Books: Dalrymple’s quartet in paperback
'The Company Quartet' tells the remarkable story of how the magnificent Mughal empire disintegrated and came to be replaced by the first global corporate power: the East India Company
From bestselling historian William Dalrymple comes a four-book collection chronicling the thrilling rise and fall of the East India Company.
We still talk about the British conquering India, but that phrase disguises a much more sinister reality. For it was not the British government that began seizing chunks of India in the mid-eighteenth century, but a dangerously unregulated private company headquartered in one small office, five windows wide, in the city of London.
Bringing together two decades of meticulous research and masterful narration, 'The Company Quartet' (Bloomsbury) tells the remarkable story of how the magnificent Mughal empire, which then generated just under half the world's wealth, disintegrated and came to be replaced by the first global corporate power: the East India Company.
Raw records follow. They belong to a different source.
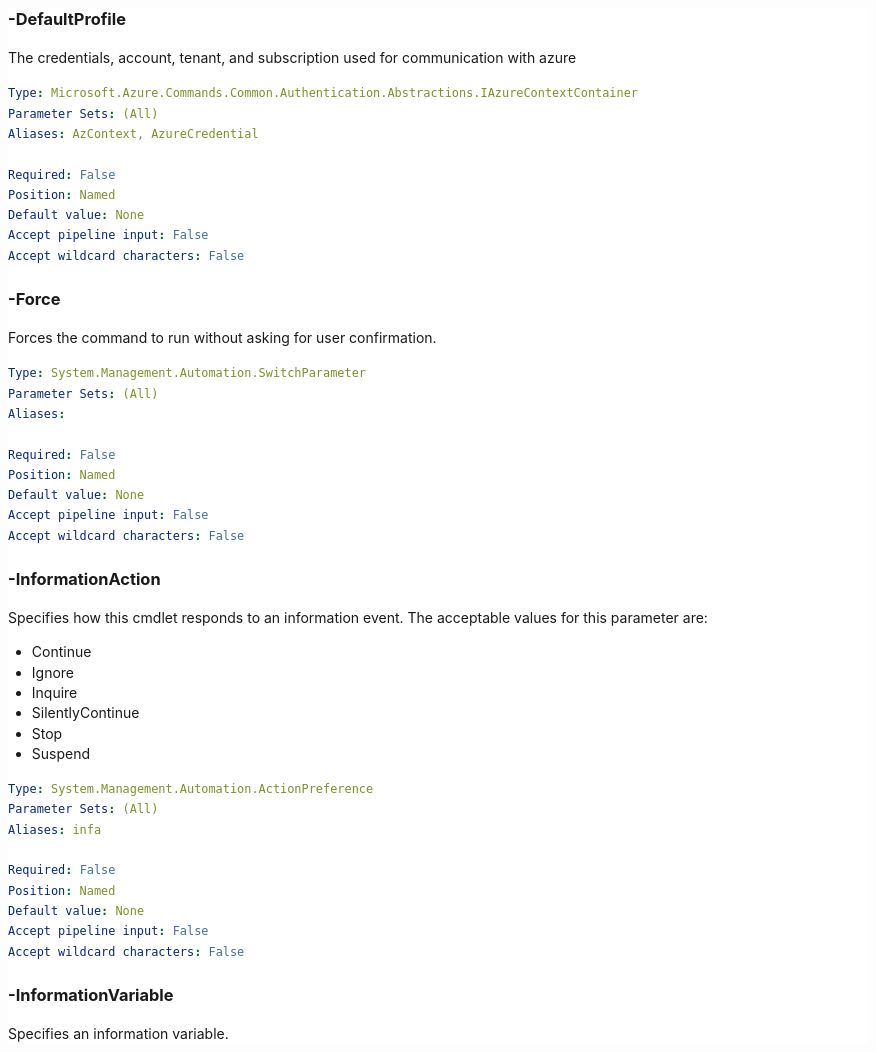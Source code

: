 ### -DefaultProfile
The credentials, account, tenant, and subscription used for communication with azure

```yaml
Type: Microsoft.Azure.Commands.Common.Authentication.Abstractions.IAzureContextContainer
Parameter Sets: (All)
Aliases: AzContext, AzureCredential

Required: False
Position: Named
Default value: None
Accept pipeline input: False
Accept wildcard characters: False
```

### -Force
Forces the command to run without asking for user confirmation.

```yaml
Type: System.Management.Automation.SwitchParameter
Parameter Sets: (All)
Aliases:

Required: False
Position: Named
Default value: None
Accept pipeline input: False
Accept wildcard characters: False
```

### -InformationAction
Specifies how this cmdlet responds to an information event.
The acceptable values for this parameter are:
- Continue
- Ignore
- Inquire
- SilentlyContinue
- Stop
- Suspend

```yaml
Type: System.Management.Automation.ActionPreference
Parameter Sets: (All)
Aliases: infa

Required: False
Position: Named
Default value: None
Accept pipeline input: False
Accept wildcard characters: False
```

### -InformationVariable
Specifies an information variable.
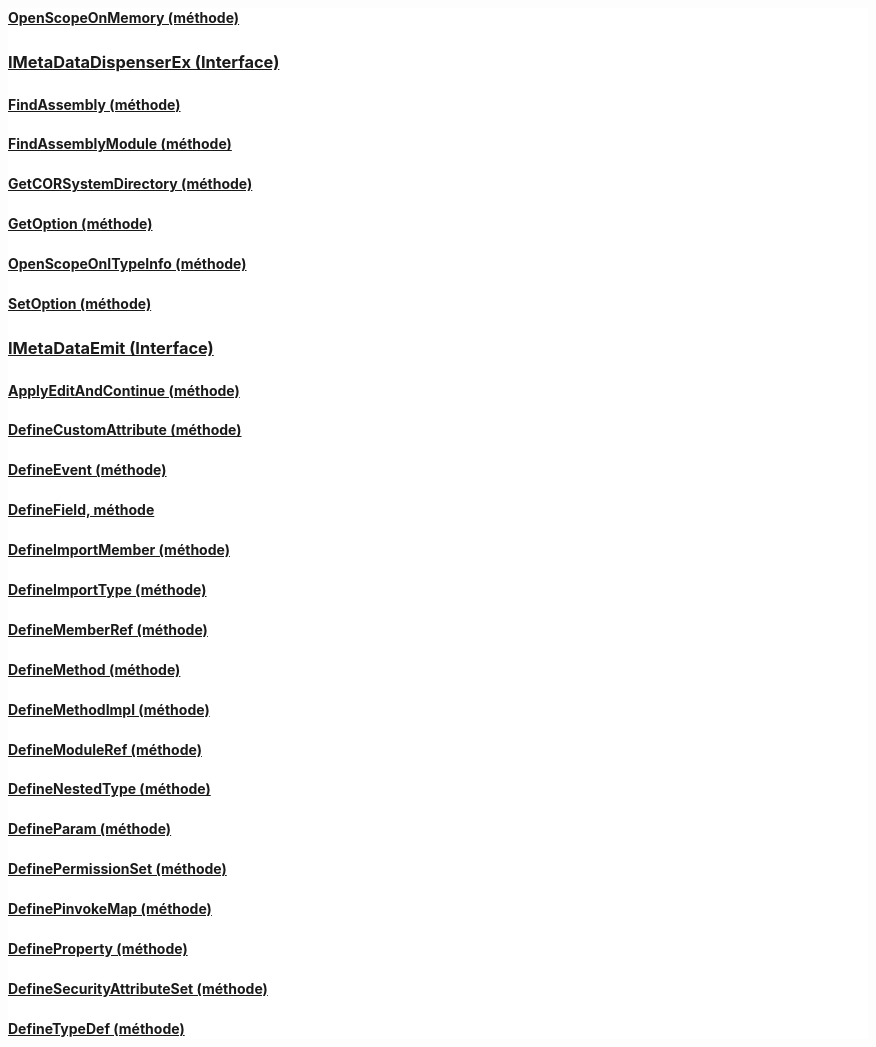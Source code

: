 #### [OpenScopeOnMemory (méthode)](imetadatadispenser-openscopeonmemory-method.md)
### [IMetaDataDispenserEx (Interface)](imetadatadispenserex-interface.md)
#### [FindAssembly (méthode)](imetadatadispenserex-findassembly-method.md)
#### [FindAssemblyModule (méthode)](imetadatadispenserex-findassemblymodule-method.md)
#### [GetCORSystemDirectory (méthode)](imetadatadispenserex-getcorsystemdirectory-method.md)
#### [GetOption (méthode)](imetadatadispenserex-getoption-method.md)
#### [OpenScopeOnITypeInfo (méthode)](imetadatadispenserex-openscopeonitypeinfo-method.md)
#### [SetOption (méthode)](imetadatadispenserex-setoption-method.md)
### [IMetaDataEmit (Interface)](imetadataemit-interface.md)
#### [ApplyEditAndContinue (méthode)](imetadataemit-applyeditandcontinue-method.md)
#### [DefineCustomAttribute (méthode)](imetadataemit-definecustomattribute-method.md)
#### [DefineEvent (méthode)](imetadataemit-defineevent-method.md)
#### [DefineField, méthode](imetadataemit-definefield-method.md)
#### [DefineImportMember (méthode)](imetadataemit-defineimportmember-method.md)
#### [DefineImportType (méthode)](imetadataemit-defineimporttype-method.md)
#### [DefineMemberRef (méthode)](imetadataemit-definememberref-method.md)
#### [DefineMethod (méthode)](imetadataemit-definemethod-method.md)
#### [DefineMethodImpl (méthode)](imetadataemit-definemethodimpl-method.md)
#### [DefineModuleRef (méthode)](imetadataemit-definemoduleref-method.md)
#### [DefineNestedType (méthode)](imetadataemit-definenestedtype-method.md)
#### [DefineParam (méthode)](imetadataemit-defineparam-method.md)
#### [DefinePermissionSet (méthode)](imetadataemit-definepermissionset-method.md)
#### [DefinePinvokeMap (méthode)](imetadataemit-definepinvokemap-method.md)
#### [DefineProperty (méthode)](imetadataemit-defineproperty-method.md)
#### [DefineSecurityAttributeSet (méthode)](imetadataemit-definesecurityattributeset-method.md)
#### [DefineTypeDef (méthode)](imetadataemit-definetypedef-method.md)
William Dalrymple's epic, bestselling and multi-award-winning histories are now available in this magnificent paperback box set, presented in a stylish slipcase. Comprised of four individual books - "The Anarchy", "White Mughals", "Return of a King" and "The Last Mughal" - this essential collection spans over two hundred years of tumultuous colonial history, covert political machinations and bloody resistance.
Policy and political economy --Grim, funny and insightful
Irreverent and hilarious, wise and introspective, Kaushik Basus "Policy Maker’s Journal" (Simon & Schuster) records the course of his career over seven years, first in India as the Chief Economic Adviser and after that as the Chief Economist at the World Bank in Washington.
Encounters with expected and unexpected world leaders and influencers, Manmohan Singh, Narendra Modi, Barack Obama, Sheikh Hasina, Deepika Padukone and many, many others pepper and liven this charming page-turner of a journal. The World Bank years ranged from interacting with officials in tiny, remote countries like Samoa, to gigantic nations with considerable heft, such as China.
"Kaushik Basu's irreverent diary of his days as a policymaker manages to be interesting, funny, and insightful, all at the same time. If you have ever wondered what it is like advising leaders in India or being a high official in a multilateral organization, this is the book to read," says former RBI Governor Raghuram Rajan.
"Blurbs for memoirs are rightly untrusted. Not in this case! Kaushik Basu and I have met only briefly. So, you can take it from me: Basu's diary is a masterpiece of wit and insight of the Indian political scene, of bureaucratic comedy, and of economic and social conditions all over the world. It's a brave economist, who dares to reveal such a talent for prose," says economist James K. Galbraith, whose father, John Kenneth Galbraith, served as US Ambassador to India 1961-63.